Key Configuration Defaults
| Day Duration | 24,000 ticks |
| Sub-Season Duration | 7 days |
| Full Season Duration | 21 days |
| Full Year Cycle | 84 days |
| Starting Sub-Season | Mid-Summer (5) |
| Greenhouse Max Height | 7 blocks |
| Seasonal Crops | Enabled |
| Crops Break Out of Season | Disabled |
| Whitelisted Dimensions | Overworld (0) only |
Use /sereneseasons setseason <sub-season> (or the short alias /ss setseason) to instantly change the season. Valid sub-season names include early_spring, mid_spring, late_spring, early_summer, mid_summer, late_summer, early_autumn, mid_autumn, late_autumn, early_winter, mid_winter, and late_winter. Requires permission level 2 (operator).
Frequently Asked Questions
How long does a full year take in Serene Seasons?
With default settings, a full year is 84 in-game days. Each of the 12 sub-seasons lasts 7 days (24,000 ticks each). You can adjust the sub-season duration and day length in seasons.cfg to make years shorter or longer.
Why won't my crops grow?
The crop is most likely out of season. Hover over the seed in your inventory to check its fertile seasons. To grow it anyway, place
Greenhouse Glass within 7 blocks above the crop, or use Bees to pollinate it. If crops_break is enabled in the config, out-of-season crops will actually break and drop themselves.

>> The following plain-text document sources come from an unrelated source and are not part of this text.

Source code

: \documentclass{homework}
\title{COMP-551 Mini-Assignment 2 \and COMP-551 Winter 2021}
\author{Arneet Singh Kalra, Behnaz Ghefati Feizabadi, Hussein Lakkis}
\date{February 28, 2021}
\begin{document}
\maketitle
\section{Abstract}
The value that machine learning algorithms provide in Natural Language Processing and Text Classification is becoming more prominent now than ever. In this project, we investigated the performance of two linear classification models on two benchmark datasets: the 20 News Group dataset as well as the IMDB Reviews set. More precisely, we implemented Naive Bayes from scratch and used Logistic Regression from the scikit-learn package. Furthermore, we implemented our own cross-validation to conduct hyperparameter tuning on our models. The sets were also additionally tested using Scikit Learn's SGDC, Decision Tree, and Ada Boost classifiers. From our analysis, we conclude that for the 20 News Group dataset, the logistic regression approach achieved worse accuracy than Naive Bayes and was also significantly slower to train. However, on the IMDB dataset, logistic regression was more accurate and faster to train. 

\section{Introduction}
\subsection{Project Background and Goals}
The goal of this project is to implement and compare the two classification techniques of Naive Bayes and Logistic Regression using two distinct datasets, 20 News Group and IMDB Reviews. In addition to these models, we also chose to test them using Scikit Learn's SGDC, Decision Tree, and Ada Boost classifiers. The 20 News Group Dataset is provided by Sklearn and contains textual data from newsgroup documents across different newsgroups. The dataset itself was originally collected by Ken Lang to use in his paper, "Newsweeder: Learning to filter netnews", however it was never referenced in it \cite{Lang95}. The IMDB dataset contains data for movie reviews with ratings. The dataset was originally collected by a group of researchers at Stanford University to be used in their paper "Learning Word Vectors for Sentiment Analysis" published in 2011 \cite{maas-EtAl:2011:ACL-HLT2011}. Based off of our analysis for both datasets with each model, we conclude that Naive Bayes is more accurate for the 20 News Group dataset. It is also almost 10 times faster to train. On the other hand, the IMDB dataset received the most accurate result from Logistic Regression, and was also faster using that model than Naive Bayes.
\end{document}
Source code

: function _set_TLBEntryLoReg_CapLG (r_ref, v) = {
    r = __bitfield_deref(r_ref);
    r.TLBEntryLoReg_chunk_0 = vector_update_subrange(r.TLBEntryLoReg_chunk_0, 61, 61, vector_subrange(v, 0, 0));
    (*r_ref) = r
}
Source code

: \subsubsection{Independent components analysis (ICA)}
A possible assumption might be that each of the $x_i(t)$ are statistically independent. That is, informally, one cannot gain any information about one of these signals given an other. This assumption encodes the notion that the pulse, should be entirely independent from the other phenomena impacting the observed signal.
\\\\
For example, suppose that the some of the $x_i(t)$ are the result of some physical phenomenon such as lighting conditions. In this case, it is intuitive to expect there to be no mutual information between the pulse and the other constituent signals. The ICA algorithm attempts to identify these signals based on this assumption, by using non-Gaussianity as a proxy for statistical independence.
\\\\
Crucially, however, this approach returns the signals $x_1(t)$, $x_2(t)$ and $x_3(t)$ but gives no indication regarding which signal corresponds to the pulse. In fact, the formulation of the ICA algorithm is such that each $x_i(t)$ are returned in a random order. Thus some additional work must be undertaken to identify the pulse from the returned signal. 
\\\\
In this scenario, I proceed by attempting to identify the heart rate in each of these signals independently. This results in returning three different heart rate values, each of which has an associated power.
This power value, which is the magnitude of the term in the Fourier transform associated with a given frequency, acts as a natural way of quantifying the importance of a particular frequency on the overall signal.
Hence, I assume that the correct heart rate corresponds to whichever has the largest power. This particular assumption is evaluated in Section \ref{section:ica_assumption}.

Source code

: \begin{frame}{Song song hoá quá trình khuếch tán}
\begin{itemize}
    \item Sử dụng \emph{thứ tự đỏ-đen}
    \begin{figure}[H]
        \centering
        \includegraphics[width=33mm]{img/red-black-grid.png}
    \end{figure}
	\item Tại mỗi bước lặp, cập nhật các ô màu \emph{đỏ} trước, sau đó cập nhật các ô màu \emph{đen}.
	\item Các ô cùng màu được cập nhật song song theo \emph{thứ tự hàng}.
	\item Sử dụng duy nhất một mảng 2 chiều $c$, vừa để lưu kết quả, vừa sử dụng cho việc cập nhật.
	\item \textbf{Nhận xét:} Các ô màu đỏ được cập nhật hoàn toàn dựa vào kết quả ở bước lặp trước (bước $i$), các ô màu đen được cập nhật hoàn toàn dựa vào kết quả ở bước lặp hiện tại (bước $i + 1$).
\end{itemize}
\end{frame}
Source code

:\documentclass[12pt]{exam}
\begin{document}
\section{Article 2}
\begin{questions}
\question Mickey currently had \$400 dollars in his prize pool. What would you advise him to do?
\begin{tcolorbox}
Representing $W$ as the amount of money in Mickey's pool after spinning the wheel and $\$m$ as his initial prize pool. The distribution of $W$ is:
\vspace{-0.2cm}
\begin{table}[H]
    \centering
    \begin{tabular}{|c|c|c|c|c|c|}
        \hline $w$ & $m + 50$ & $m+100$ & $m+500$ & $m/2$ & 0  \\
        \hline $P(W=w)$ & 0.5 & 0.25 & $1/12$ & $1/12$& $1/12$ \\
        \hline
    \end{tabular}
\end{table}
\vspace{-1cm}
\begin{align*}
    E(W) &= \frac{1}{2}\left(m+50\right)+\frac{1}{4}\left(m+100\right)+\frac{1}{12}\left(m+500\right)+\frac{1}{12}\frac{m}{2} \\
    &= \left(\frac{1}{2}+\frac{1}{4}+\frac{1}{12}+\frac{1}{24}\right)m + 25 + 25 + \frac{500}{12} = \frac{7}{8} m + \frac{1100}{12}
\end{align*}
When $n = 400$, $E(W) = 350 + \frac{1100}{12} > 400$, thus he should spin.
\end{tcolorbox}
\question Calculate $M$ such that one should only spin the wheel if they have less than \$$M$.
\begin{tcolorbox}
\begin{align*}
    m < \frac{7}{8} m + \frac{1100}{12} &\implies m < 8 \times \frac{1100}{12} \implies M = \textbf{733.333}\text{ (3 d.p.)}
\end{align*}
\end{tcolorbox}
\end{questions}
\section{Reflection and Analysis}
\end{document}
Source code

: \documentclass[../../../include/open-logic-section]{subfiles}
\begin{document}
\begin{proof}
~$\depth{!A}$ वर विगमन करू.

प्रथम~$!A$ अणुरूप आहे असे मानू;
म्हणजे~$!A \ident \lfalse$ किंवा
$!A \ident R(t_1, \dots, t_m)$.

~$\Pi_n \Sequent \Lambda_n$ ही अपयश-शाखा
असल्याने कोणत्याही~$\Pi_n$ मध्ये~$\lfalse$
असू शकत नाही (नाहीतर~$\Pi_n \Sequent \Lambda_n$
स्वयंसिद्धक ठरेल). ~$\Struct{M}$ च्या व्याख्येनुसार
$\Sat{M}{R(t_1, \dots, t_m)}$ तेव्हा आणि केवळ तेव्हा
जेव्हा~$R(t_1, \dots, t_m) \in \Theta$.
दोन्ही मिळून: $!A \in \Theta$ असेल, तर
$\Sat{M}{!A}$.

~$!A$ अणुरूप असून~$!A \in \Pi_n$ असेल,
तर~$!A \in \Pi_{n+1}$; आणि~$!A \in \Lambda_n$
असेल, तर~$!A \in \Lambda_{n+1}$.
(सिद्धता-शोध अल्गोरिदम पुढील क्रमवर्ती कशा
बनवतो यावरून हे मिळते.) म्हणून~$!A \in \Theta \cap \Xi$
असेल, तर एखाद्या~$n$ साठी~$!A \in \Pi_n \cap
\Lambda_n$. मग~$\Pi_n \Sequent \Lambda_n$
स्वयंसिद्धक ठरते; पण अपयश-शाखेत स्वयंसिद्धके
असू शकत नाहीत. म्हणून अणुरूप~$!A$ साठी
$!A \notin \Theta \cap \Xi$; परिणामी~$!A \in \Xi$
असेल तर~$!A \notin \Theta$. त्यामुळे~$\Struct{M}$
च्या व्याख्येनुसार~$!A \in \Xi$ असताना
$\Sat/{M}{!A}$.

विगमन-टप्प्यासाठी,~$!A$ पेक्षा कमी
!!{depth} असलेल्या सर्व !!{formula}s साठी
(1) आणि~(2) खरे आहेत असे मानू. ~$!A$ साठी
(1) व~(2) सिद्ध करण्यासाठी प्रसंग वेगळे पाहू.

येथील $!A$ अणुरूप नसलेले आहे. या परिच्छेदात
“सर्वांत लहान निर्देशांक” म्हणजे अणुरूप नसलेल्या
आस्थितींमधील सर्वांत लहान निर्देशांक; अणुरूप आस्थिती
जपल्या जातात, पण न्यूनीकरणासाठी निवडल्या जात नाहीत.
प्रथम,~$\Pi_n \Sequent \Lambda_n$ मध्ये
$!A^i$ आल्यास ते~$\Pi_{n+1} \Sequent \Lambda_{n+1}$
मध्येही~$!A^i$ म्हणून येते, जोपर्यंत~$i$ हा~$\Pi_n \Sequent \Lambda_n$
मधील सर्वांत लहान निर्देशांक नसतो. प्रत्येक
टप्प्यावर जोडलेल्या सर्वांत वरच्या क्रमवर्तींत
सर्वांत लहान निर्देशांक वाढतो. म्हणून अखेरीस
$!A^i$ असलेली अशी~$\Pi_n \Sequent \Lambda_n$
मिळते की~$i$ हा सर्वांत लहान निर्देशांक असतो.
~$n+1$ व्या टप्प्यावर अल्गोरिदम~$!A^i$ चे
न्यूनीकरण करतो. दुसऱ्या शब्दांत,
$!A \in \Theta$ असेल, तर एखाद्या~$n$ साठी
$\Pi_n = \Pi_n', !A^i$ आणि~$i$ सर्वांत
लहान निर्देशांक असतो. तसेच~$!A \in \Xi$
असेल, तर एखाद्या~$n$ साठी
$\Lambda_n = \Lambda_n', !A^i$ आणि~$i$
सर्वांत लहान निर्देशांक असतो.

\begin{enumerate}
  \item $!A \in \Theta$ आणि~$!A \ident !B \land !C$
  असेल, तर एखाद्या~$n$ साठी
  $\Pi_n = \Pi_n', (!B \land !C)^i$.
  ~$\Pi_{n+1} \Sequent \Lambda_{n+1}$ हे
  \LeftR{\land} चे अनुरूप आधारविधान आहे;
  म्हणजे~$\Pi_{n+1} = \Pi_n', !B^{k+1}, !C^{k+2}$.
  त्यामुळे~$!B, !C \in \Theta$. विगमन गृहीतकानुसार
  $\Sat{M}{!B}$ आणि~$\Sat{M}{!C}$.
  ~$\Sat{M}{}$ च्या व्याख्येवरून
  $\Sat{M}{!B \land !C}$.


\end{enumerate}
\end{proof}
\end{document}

Does Serene Seasons work with modded crops?
Yes. The mod ships with built-in support for Pam's HarvestCraft, Simple Corn, and GrowthCraft crops. For other mod crops, you can add their item/block registry names to the appropriate season lists in the crop fertility config. Unlisted crops are fertile year-round by default (or every season except Winter, depending on config).
How do I change the starting season for a new world?
In seasons.cfg, change the Starting Sub Season value. Set it to 0 for a random start, or 1-12 to pick a specific sub-season (1-3 for Spring, 4-6 for Summer, 7-9 for Autumn, 10-12 for Winter). The default is 5, which is Mid-Summer.
Can I disable seasonal crop restrictions but keep the visual effects?
Yes. Set seasonal_crops to false in the crop fertility config. This disables all fertility restrictions while keeping the color changes, temperature shifts, weather effects, and Snow generation.
Do seasons affect the Nether or End?
Not by default. Only dimension 0 (the Overworld) is whitelisted. You can add other dimension IDs to the Whitelisted Dimensions list in seasons.cfg if you want seasons to apply in modded dimensions, but the Nether and End are generally not suited for seasonal effects.